What to work on: Only some lines are wanted. Transcribe, exactly, the lines below from the line with "- **MQTT Broker**: Used" up to and including the line with "## Project Euler".

Recorded data:

# # # # # # #

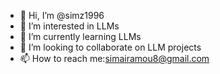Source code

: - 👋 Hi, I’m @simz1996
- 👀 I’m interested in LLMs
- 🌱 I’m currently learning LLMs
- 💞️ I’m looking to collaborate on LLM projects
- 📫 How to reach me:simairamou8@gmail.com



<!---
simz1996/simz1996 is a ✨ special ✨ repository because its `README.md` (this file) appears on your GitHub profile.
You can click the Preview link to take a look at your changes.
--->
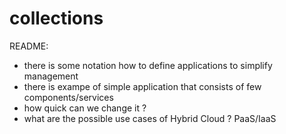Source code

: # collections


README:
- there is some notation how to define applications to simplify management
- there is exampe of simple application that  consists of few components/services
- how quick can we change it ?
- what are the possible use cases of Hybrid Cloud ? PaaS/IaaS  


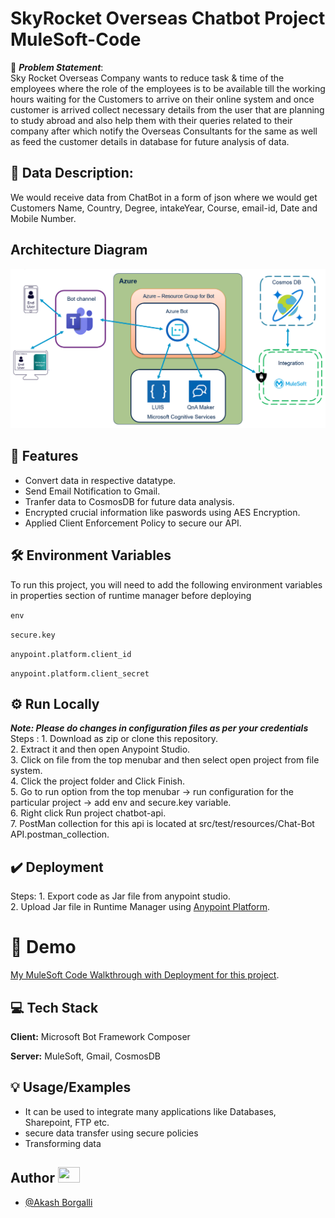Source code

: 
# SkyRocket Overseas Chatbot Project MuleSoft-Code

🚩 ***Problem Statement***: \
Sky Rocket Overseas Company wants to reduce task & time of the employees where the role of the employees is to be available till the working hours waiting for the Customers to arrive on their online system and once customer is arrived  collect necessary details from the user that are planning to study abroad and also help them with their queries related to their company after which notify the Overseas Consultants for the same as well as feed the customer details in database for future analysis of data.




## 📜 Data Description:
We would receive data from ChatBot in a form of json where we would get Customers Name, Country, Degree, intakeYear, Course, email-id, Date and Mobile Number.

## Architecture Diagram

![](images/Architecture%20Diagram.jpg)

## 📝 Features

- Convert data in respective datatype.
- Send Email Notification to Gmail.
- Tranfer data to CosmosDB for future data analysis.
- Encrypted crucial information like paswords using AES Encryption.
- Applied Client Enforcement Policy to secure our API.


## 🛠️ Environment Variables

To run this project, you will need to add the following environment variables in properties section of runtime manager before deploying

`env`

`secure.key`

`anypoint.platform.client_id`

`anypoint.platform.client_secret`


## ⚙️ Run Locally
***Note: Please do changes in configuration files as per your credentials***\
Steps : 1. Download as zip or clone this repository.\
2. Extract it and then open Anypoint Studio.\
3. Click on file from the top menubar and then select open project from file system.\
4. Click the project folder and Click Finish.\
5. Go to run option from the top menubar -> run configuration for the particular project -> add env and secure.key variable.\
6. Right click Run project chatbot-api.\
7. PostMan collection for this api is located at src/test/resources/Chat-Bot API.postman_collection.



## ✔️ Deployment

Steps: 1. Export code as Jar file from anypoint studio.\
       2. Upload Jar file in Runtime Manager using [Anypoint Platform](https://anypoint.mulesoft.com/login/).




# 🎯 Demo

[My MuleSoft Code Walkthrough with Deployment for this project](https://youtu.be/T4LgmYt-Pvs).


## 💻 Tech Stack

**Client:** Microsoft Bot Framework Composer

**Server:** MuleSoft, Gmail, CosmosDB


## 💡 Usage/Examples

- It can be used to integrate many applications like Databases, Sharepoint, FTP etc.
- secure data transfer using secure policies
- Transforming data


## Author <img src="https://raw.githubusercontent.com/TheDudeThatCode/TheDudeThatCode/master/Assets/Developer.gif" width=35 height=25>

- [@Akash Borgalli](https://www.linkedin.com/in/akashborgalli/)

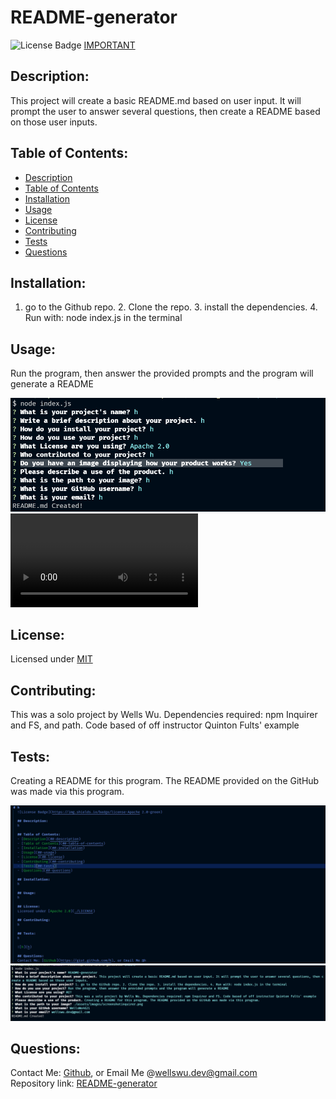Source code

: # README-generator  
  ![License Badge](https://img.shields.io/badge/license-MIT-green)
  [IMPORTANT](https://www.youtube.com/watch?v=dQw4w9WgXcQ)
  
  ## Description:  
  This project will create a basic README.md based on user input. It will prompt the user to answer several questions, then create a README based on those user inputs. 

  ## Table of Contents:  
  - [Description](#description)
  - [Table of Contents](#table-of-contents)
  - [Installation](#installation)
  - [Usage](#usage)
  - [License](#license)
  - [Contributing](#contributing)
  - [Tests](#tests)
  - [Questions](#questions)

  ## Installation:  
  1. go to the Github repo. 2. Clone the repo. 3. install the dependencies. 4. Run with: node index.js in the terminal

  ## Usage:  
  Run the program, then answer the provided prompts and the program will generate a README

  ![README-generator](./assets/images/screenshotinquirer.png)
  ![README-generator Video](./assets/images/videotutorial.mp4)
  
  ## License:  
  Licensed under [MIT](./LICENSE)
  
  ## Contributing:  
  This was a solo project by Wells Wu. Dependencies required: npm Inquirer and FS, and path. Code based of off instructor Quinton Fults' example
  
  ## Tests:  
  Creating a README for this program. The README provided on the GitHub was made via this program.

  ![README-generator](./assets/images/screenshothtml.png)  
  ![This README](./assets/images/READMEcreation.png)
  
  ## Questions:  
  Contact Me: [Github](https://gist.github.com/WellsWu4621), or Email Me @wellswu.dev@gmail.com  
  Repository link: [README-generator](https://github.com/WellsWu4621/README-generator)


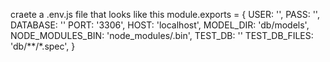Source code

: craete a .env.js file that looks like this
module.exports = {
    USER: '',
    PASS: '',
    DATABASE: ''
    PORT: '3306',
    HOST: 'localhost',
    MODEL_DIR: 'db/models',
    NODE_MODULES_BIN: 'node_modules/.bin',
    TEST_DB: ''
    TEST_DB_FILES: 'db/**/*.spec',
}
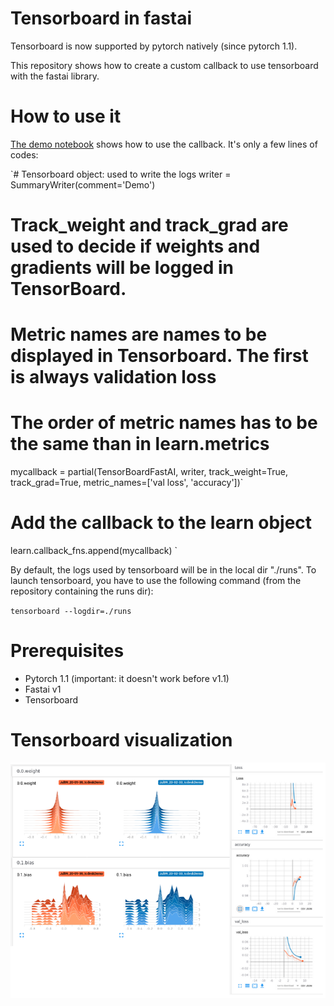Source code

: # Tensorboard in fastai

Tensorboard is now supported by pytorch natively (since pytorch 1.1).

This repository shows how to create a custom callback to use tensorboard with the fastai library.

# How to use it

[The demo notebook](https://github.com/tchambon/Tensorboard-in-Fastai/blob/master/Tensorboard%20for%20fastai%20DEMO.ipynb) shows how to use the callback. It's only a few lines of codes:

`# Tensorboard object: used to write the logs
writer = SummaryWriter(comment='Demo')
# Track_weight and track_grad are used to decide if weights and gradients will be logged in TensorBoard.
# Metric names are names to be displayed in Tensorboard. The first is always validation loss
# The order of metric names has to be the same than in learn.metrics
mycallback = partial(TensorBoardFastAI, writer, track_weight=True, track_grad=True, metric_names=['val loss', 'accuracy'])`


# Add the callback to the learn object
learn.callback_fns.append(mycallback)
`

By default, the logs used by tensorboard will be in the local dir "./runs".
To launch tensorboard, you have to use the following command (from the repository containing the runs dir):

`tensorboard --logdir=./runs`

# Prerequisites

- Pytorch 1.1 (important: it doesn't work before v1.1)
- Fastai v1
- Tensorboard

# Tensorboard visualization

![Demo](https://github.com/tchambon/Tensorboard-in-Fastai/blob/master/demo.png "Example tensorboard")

# # # # # # #

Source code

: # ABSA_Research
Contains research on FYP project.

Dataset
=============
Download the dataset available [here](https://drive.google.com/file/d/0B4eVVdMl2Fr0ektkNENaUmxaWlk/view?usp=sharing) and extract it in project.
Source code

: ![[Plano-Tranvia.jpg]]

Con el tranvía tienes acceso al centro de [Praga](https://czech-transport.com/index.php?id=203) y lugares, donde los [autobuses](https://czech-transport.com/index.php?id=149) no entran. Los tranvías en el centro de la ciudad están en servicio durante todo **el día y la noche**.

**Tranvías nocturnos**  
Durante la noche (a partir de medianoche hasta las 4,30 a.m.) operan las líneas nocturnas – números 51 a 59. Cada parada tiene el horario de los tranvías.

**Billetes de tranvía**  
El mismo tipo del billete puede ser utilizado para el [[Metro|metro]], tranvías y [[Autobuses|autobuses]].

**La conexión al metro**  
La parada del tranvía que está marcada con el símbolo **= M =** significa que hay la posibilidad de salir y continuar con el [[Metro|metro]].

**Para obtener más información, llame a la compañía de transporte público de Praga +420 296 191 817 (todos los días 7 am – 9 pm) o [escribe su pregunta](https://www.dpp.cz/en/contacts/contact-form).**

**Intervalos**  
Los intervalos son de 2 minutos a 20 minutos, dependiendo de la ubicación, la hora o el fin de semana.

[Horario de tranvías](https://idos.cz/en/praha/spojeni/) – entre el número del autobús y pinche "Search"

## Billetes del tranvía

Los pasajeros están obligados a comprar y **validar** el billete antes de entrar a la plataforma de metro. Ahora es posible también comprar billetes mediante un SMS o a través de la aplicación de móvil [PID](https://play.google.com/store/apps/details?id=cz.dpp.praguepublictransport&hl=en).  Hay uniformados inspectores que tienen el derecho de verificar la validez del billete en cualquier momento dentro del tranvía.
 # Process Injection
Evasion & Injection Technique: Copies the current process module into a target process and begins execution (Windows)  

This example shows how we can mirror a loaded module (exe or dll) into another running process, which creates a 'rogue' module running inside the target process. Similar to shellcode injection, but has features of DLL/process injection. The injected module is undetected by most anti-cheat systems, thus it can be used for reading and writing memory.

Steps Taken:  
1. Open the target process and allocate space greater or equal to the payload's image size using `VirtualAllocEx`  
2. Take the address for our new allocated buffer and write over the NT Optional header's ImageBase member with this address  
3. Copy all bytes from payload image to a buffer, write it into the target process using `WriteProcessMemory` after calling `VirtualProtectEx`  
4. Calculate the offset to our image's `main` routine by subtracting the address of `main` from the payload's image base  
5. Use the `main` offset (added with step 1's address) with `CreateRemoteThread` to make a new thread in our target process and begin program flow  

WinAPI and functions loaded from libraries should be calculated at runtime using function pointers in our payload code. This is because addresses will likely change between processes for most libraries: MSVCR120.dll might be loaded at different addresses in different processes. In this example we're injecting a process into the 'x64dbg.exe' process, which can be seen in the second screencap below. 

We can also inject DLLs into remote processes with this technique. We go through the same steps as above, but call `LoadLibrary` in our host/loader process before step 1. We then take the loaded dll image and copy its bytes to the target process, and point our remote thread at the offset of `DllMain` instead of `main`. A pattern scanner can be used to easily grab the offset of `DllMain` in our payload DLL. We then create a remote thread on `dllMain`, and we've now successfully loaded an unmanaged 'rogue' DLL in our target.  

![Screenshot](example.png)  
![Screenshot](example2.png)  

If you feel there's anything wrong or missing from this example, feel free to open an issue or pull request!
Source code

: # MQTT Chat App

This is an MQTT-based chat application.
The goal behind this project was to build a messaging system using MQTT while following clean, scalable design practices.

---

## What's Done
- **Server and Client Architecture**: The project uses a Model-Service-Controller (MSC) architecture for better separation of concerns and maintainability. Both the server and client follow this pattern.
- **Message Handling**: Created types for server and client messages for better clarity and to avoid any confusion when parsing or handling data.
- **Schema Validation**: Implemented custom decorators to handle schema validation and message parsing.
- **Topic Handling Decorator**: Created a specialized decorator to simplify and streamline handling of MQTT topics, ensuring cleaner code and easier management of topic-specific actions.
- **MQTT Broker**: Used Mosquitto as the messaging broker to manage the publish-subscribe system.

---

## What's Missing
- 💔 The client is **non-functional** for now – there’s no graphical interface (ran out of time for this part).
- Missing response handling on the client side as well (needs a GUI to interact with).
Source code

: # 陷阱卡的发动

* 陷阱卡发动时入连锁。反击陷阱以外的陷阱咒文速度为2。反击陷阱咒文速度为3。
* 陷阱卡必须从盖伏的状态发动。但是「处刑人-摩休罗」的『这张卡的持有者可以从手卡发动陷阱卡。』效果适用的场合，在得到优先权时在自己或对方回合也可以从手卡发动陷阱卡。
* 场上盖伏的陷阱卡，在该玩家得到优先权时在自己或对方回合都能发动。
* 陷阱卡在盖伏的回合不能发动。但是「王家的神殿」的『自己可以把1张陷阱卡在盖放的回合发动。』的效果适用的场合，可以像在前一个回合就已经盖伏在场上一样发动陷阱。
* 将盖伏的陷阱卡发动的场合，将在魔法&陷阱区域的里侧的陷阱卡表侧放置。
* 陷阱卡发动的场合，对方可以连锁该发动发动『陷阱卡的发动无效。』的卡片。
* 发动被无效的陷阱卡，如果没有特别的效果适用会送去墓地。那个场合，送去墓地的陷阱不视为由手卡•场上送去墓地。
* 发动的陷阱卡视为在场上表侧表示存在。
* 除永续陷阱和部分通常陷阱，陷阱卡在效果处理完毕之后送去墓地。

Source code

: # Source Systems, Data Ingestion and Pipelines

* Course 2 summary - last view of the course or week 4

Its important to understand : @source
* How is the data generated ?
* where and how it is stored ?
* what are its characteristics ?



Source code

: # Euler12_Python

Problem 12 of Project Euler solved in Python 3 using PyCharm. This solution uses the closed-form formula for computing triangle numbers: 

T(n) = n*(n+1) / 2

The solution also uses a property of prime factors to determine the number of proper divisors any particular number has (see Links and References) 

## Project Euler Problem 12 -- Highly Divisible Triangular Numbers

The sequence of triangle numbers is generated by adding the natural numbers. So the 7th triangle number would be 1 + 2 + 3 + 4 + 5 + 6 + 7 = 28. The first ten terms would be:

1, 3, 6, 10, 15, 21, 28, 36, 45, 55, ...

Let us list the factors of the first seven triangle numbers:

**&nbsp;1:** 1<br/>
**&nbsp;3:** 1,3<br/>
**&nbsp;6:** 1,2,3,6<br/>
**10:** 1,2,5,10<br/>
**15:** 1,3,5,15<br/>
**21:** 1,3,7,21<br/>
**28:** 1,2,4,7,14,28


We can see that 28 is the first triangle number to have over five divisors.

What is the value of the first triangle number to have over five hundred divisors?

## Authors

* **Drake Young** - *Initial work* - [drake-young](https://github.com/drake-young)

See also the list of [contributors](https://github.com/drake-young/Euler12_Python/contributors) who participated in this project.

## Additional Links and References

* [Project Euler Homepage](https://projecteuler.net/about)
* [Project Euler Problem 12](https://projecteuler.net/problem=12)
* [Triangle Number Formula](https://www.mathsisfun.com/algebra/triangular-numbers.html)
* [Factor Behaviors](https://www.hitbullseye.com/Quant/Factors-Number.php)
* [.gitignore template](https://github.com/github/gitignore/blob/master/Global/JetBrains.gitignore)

# # # # # # #

Final answer:
- **MQTT Broker**: Used Mosquitto as the messaging broker to manage the publish-subscribe system.

---

## What's Missing
- 💔 The client is **non-functional** for now – there’s no graphical interface (ran out of time for this part).
- Missing response handling on the client side as well (needs a GUI to interact with).
Source code

: # 陷阱卡的发动

* 陷阱卡发动时入连锁。反击陷阱以外的陷阱咒文速度为2。反击陷阱咒文速度为3。
* 陷阱卡必须从盖伏的状态发动。但是「处刑人-摩休罗」的『这张卡的持有者可以从手卡发动陷阱卡。』效果适用的场合，在得到优先权时在自己或对方回合也可以从手卡发动陷阱卡。
* 场上盖伏的陷阱卡，在该玩家得到优先权时在自己或对方回合都能发动。
* 陷阱卡在盖伏的回合不能发动。但是「王家的神殿」的『自己可以把1张陷阱卡在盖放的回合发动。』的效果适用的场合，可以像在前一个回合就已经盖伏在场上一样发动陷阱。
* 将盖伏的陷阱卡发动的场合，将在魔法&陷阱区域的里侧的陷阱卡表侧放置。
* 陷阱卡发动的场合，对方可以连锁该发动发动『陷阱卡的发动无效。』的卡片。
* 发动被无效的陷阱卡，如果没有特别的效果适用会送去墓地。那个场合，送去墓地的陷阱不视为由手卡•场上送去墓地。
* 发动的陷阱卡视为在场上表侧表示存在。
* 除永续陷阱和部分通常陷阱，陷阱卡在效果处理完毕之后送去墓地。

Source code

: # Source Systems, Data Ingestion and Pipelines

* Course 2 summary - last view of the course or week 4

Its important to understand : @source
* How is the data generated ?
* where and how it is stored ?
* what are its characteristics ?



Source code

: # Euler12_Python

Problem 12 of Project Euler solved in Python 3 using PyCharm. This solution uses the closed-form formula for computing triangle numbers: 

T(n) = n*(n+1) / 2

The solution also uses a property of prime factors to determine the number of proper divisors any particular number has (see Links and References) 

## Project Euler Problem 12 -- Highly Divisible Triangular Numbers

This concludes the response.